Una victoria de Trump sería un escenario desolador. En tiempos de la posverdad, muchos seguidores del showman devenido presidente han renunciado al reconocimiento de los hechos verificables, en favor de los discursos y los prejuicios ideológicos.
Es el mismo grupo de seguidores que aún cree en el trickle down economics: eso de que darles más dinero a los ricos hace incrementar los puestos de trabajo y el bienestar general. (Si en la época de Reagan esto sonaba como una apuesta ingeniosa, los resultados han demostrado un deterioro de la clase media y un nivel de inequidad social que amenaza las propias bases del proyecto democrático capitalista estadounidense).
Son los mismos seguidores que creen que una política de máximo aislamiento hacia Cuba puede ofrecer una solución viable y democrática, cuando en realidad parece más la sustitución de una élite por otra.
En este escenario es probable que se deterioren los vínculos familiares, que se incrementen las limitaciones de viajes y remesas, que permanezcan las sanciones económicas y que los cuentapropistas cubanos continúen sufriendo limitaciones para acceder al mercado estadounidense.
No es de sorprender una escalada en la represión y un despliegue lento y micro manejado de las reformas del gobierno de La Habana.

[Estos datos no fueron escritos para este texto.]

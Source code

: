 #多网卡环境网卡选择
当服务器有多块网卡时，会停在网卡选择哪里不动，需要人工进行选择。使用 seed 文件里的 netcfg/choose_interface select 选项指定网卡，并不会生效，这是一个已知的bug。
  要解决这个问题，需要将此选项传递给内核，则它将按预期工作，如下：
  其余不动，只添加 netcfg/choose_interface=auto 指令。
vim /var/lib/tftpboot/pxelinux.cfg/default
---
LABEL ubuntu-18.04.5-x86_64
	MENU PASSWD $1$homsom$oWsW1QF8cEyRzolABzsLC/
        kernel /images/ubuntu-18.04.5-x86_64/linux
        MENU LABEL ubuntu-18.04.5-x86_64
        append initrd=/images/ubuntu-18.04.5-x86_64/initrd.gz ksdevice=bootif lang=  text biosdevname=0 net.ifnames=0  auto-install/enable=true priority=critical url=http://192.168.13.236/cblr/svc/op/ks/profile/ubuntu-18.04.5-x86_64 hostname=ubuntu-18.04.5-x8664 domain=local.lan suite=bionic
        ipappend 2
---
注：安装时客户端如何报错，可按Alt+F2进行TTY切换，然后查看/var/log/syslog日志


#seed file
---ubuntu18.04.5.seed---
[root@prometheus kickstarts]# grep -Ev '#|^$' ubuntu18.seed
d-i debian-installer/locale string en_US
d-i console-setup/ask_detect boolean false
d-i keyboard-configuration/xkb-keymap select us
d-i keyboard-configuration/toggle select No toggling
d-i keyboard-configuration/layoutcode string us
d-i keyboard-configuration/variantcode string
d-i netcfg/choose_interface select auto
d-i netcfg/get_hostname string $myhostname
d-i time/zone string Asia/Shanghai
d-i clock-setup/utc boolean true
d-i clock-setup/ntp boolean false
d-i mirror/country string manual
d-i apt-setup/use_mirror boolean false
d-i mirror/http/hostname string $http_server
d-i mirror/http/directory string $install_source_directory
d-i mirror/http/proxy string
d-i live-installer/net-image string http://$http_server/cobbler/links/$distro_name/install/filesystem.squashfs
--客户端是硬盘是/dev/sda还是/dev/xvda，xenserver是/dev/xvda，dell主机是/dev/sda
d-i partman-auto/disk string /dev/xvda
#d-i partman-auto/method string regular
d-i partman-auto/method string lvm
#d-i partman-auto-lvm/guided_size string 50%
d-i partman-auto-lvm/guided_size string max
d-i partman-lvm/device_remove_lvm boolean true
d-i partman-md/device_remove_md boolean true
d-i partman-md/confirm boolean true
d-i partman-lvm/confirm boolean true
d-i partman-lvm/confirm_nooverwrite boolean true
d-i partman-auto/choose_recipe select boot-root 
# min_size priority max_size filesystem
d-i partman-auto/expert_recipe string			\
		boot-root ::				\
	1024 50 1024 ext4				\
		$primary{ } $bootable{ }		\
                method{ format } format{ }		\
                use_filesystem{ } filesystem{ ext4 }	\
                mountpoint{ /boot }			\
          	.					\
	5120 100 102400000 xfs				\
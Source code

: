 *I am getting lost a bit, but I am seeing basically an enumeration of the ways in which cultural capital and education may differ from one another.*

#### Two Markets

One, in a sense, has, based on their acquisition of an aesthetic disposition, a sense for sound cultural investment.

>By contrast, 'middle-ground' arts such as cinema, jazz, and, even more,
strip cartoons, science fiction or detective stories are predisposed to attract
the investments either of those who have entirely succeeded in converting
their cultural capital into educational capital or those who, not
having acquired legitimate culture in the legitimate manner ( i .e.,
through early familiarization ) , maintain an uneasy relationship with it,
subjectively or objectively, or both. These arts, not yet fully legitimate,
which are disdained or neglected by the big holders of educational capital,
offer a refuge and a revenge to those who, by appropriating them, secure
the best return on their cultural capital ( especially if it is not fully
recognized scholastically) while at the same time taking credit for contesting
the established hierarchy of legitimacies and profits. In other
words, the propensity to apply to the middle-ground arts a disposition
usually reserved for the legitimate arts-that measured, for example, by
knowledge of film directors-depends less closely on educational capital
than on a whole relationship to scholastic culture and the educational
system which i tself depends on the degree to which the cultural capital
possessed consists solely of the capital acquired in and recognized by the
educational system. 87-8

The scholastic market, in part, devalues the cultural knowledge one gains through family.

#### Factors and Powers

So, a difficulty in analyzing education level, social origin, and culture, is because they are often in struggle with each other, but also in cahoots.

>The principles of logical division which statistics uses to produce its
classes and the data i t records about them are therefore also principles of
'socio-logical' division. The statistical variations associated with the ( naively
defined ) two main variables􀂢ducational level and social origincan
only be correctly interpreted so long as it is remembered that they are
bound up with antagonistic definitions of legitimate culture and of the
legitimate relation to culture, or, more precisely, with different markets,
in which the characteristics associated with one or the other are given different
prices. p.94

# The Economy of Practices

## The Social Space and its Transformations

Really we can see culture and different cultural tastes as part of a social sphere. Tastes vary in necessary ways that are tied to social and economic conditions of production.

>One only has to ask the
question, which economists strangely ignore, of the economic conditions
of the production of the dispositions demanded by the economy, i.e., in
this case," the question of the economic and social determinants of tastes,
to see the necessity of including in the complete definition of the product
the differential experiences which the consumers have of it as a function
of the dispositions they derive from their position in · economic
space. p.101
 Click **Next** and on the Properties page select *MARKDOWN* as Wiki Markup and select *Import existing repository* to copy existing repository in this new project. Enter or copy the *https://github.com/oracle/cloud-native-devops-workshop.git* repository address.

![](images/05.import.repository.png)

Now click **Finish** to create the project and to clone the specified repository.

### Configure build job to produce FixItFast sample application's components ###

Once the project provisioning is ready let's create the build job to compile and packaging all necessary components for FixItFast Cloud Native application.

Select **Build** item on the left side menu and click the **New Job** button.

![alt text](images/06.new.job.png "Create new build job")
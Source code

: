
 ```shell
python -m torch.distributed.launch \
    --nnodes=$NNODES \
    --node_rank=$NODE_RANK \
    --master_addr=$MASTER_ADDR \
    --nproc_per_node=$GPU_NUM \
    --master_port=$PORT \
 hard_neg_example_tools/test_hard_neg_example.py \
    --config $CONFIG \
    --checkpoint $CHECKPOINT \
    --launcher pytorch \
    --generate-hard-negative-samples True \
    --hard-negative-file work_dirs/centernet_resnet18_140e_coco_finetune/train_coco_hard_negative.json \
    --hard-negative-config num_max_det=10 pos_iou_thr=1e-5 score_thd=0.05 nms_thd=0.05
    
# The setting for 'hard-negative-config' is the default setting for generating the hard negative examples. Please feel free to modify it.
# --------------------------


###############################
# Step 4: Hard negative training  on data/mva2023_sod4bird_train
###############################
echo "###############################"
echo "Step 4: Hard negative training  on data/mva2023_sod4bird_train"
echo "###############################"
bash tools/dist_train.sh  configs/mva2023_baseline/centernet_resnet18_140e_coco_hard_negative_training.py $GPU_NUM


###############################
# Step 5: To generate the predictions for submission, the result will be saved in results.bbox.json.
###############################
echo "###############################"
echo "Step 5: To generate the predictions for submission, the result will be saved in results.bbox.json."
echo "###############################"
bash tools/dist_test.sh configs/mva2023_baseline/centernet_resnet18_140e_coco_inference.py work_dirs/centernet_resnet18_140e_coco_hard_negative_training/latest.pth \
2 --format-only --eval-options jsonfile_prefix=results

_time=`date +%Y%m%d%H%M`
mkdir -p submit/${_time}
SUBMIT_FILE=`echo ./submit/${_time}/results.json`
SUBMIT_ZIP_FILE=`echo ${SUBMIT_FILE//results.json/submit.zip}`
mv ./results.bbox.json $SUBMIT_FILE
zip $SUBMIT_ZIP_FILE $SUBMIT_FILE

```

Trump sigue siendo un presidente políticamente débil. Si los demócratas mantienen la cámara baja del Congreso, seguirá necesitando de los senadores republicanos para no sucumbir a un segundo juicio político; por lo cual, se mantendrá alineado con la política tradicional de su partido.
La elección de Joe Biden, en cambio, supone una esperanza de regresar a la línea del diálogo. Es probable que, durante los primeros cien días de su presidencia, elimine las limitaciones a los viajes y remesas, permitiendo el reencuentro familiar y el impulso al emergente sector privado. El levantamiento del embargo dependerá de los pasos que tome el gobierno de La Habana.
Después de la fría acogida que tuvo la “normalización” de Obama, ningún otro presidente de los Estados Unidos —y Biden menos aún—, estará dispuesto a invertir capital político en el Congreso para eliminar las sanciones, a menos que el gobierno cubano haya tomado pasos en serio en pos de mejorar las condiciones económicas de sus ciudadanos y contribuir a la reconciliación nacional. Cuba tendría que avanzar sin medias tintas en una reforma económica, mostrando compromiso con la libertad de empresa y voluntad de dejar atrás el sistema de comando que hoy rige.
En estas circunstancias, es posible que los lobbies cubanoamericanos, y los propios lobbies de las empresas estadounidenses, se conviertan en una coalición informal para reconocer el progreso e ir eliminando las sanciones. Pero para esto, el gobierno cubano tendría que dar pasos determinantes y convencer a los demócratas de que tal cambio no supone un suicidio político de cara a los votantes. El diálogo de reconciliación nacional se haría imprescindible. Y puede que esto sea lo que más queremos y necesitamos todos.
Cuba sí, yanquis también
Tanto si los vecinos del norte continúan una política dura hacia Cuba, o si por el contrario las relaciones mejoran y los vínculos comerciales, familiares, académicos y turísticos se estrechan, los efectos los sufrirá o los disfrutará la población cubana. No es bueno, sin embargo, centrar en los comicios estadounidenses la solución a la problemática nacional.